Thursday, April 16, 2015

Songs of Willow Frost by Jamie Ford

Songs of Willow Frost was one of the saddest books I've read recently. Sad but good. I choose to read Songs of Willow Frost because I had enjoyed Ford's other book, Hotel On The Corner of Bitter and Sweet. Plus his books are set in Seattle which is an added bonus.Despite the sad tale, I liked Songs of Willow Frost.

It's 1934 and William is turning twelve. William lives at Sacred Heart Orphanage and been there for five years. William misses his mother but believes she is dead. For his birthday and the birthdays of all the boys at the orphanage, the nuns take them to see a movie. During the movie, William sees a woman he believes to be his mother. With the help of his friends, Sunny and Charlotte, William sets out to find Willow Frost.

William is the narrator for much of the book. He's twelve but I choose to believe he was looking back as a grown man. Some of William's thoughts are too advanced for a twelve year old with limited schooling. Plus some of the circumstances of him being in the orphanage and what happened to his mother were more than I think a twelve year would understand. But William's story is sad. And his friend Charlotte's story was sadder. Charlotte had been blinded at birth when nurses put the wrong eye drops in her eyes. Charlotte's mom died and her dad was in prison. Instead of adoption, Charlotte was going to be placed at a school for blind children. Charlotte didn't want to go and instead clung to William. They had a cute twelve year old romance.

Ford also deals with how people of color were treated in the 1920's and 1930's. William's friend, Sunny, is Native American and ostracized for it. William also had difficulty fitting in with the other kids because he was Chinese. In fact Ford talks about Chinese kids weren't adopted. Chinese families saw them as a bad omen and white families didn't want Chinese kids. Most of the kids at that time weren't adopted due to the Depression. Many were turned to labor farms. Willow also faced a lot of discrimination due to being unwed Chinese mother. Her story was sad too.

Even though this is one of the saddest books I've read, I would recommend it. I loved the history of Seattle. I think it would be a great book club book. There's plenty to talk about.
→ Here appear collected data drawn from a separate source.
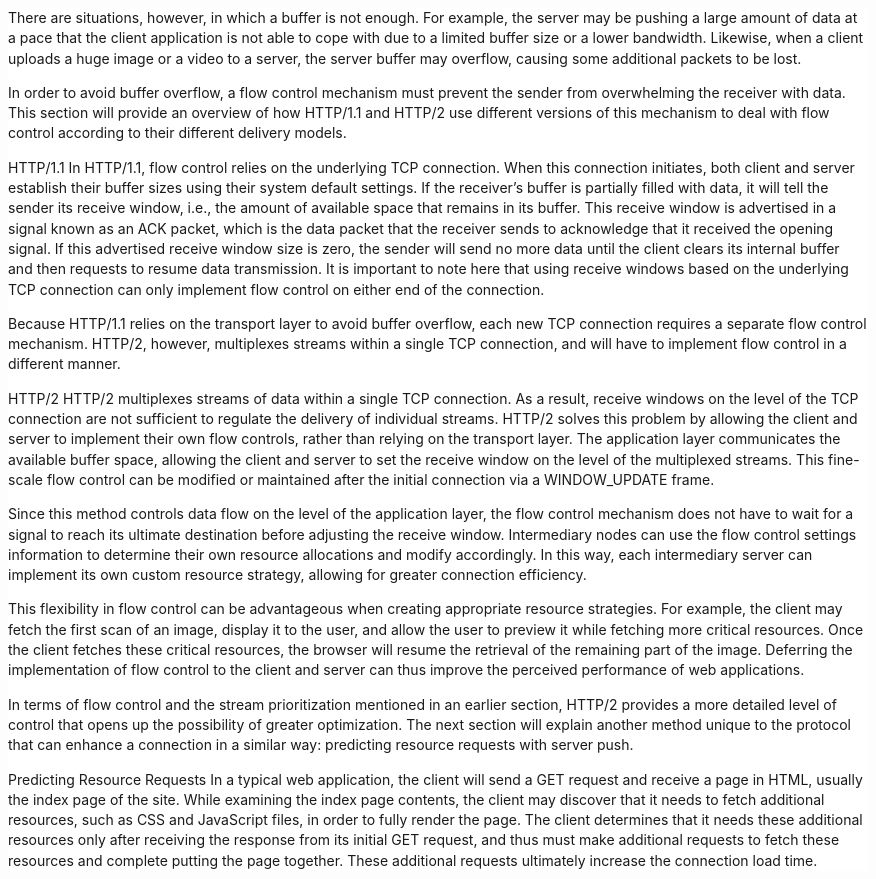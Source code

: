 There are situations, however, in which a buffer is not enough. For example, the server may be pushing a large amount of data at a pace that the client application is not able to cope with due to a limited buffer size or a lower bandwidth. Likewise, when a client uploads a huge image or a video to a server, the server buffer may overflow, causing some additional packets to be lost.

In order to avoid buffer overflow, a flow control mechanism must prevent the sender from overwhelming the receiver with data. This section will provide an overview of how HTTP/1.1 and HTTP/2 use different versions of this mechanism to deal with flow control according to their different delivery models.

HTTP/1.1
In HTTP/1.1, flow control relies on the underlying TCP connection. When this connection initiates, both client and server establish their buffer sizes using their system default settings. If the receiver’s buffer is partially filled with data, it will tell the sender its receive window, i.e., the amount of available space that remains in its buffer. This receive window is advertised in a signal known as an ACK packet, which is the data packet that the receiver sends to acknowledge that it received the opening signal. If this advertised receive window size is zero, the sender will send no more data until the client clears its internal buffer and then requests to resume data transmission. It is important to note here that using receive windows based on the underlying TCP connection can only implement flow control on either end of the connection.

Because HTTP/1.1 relies on the transport layer to avoid buffer overflow, each new TCP connection requires a separate flow control mechanism. HTTP/2, however, multiplexes streams within a single TCP connection, and will have to implement flow control in a different manner.

HTTP/2
HTTP/2 multiplexes streams of data within a single TCP connection. As a result, receive windows on the level of the TCP connection are not sufficient to regulate the delivery of individual streams. HTTP/2 solves this problem by allowing the client and server to implement their own flow controls, rather than relying on the transport layer. The application layer communicates the available buffer space, allowing the client and server to set the receive window on the level of the multiplexed streams. This fine-scale flow control can be modified or maintained after the initial connection via a WINDOW_UPDATE frame.

Since this method controls data flow on the level of the application layer, the flow control mechanism does not have to wait for a signal to reach its ultimate destination before adjusting the receive window. Intermediary nodes can use the flow control settings information to determine their own resource allocations and modify accordingly. In this way, each intermediary server can implement its own custom resource strategy, allowing for greater connection efficiency.

This flexibility in flow control can be advantageous when creating appropriate resource strategies. For example, the client may fetch the first scan of an image, display it to the user, and allow the user to preview it while fetching more critical resources. Once the client fetches these critical resources, the browser will resume the retrieval of the remaining part of the image. Deferring the implementation of flow control to the client and server can thus improve the perceived performance of web applications.

In terms of flow control and the stream prioritization mentioned in an earlier section, HTTP/2 provides a more detailed level of control that opens up the possibility of greater optimization. The next section will explain another method unique to the protocol that can enhance a connection in a similar way: predicting resource requests with server push.

Predicting Resource Requests
In a typical web application, the client will send a GET request and receive a page in HTML, usually the index page of the site. While examining the index page contents, the client may discover that it needs to fetch additional resources, such as CSS and JavaScript files, in order to fully render the page. The client determines that it needs these additional resources only after receiving the response from its initial GET request, and thus must make additional requests to fetch these resources and complete putting the page together. These additional requests ultimately increase the connection load time.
Others who shared their thoughts on Songs of Willow Frost: Alison's Book Marks, Novelicious, The Underemployed Librarian, and Joyfully Retired.
This is my seventh read for the Historical Reading Challenge


  1. Even though this book does sound depressing, I think I may read it next time I am in the right mood. I have heard a lot of good things about it! Thanks for the review.

  2. I've seen this book around, but didn't realize this was what it was about. I do think it sound like an interesting idea, yet it also isn't one I see myself jumping to read anytime soon either.